• EXERCISE DIRECTIONS:
Only the lines from the line containing "Umgesetzt in Iteration & 10\\" to the end of the entries should be repeated, exactly as they appear.

• DATASET EXCERPTS:
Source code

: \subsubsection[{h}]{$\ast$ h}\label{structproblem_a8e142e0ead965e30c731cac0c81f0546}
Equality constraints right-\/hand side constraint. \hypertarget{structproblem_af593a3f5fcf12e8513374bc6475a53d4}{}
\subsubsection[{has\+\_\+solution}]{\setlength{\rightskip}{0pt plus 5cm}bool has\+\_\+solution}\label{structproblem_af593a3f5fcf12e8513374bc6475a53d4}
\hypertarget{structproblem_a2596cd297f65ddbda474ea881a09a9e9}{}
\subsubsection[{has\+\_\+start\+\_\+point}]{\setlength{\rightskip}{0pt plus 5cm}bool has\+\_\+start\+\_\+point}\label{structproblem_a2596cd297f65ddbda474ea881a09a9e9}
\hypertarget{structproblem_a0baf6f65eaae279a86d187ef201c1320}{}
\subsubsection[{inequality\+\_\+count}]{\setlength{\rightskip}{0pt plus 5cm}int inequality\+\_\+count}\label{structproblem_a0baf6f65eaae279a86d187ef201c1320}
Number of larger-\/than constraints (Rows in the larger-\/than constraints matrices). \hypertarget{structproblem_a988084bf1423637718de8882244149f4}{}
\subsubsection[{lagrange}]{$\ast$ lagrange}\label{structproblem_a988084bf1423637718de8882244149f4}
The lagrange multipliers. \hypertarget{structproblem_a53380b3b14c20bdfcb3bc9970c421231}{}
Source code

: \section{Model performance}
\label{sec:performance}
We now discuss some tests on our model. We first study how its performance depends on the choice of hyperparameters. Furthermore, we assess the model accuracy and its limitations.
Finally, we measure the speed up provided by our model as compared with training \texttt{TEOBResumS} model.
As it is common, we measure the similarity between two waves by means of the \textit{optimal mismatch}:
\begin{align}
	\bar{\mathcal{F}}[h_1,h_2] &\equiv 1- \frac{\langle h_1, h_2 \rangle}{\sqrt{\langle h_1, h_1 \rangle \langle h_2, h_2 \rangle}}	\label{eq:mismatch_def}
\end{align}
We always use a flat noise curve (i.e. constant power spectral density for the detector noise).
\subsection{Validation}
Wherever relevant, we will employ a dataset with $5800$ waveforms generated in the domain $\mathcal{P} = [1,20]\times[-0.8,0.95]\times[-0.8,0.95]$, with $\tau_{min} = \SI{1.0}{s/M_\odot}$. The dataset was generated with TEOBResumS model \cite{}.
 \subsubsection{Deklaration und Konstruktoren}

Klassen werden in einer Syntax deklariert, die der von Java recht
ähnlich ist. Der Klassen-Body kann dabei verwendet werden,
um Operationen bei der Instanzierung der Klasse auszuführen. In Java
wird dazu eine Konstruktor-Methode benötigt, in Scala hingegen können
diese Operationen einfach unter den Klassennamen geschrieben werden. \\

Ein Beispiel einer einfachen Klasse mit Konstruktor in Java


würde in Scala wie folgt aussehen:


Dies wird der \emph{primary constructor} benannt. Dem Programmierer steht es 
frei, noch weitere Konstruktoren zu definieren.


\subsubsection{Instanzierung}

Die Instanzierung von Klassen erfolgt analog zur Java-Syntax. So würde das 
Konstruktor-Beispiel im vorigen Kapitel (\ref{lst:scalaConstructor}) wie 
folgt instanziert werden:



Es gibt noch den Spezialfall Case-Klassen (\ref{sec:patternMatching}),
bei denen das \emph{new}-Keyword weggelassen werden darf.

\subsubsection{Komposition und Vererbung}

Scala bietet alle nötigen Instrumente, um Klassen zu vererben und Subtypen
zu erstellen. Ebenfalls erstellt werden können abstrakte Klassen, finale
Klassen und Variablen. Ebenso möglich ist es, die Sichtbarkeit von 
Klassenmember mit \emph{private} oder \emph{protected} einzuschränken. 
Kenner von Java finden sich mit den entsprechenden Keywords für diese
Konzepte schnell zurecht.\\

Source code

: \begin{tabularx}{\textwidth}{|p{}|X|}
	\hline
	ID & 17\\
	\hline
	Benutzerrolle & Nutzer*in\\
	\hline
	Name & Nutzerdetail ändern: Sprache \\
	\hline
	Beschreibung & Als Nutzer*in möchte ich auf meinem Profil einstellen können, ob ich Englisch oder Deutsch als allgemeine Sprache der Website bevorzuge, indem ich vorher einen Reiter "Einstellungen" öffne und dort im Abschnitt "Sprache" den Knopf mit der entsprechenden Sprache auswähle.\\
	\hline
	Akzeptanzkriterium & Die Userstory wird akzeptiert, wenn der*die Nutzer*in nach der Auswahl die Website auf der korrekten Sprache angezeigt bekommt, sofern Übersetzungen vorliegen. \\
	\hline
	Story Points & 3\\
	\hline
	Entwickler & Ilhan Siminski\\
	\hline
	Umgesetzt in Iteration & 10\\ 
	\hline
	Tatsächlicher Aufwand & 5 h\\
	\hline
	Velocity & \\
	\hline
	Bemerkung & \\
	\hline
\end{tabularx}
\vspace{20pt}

• SOLUTION FOR THIS EXERCISE:
	Umgesetzt in Iteration & 10\\ 
	\hline
	Tatsächlicher Aufwand & 5 h\\
	\hline
	Velocity & \\
	\hline
	Bemerkung & \\
	\hline
\end{tabularx}
\vspace{20pt}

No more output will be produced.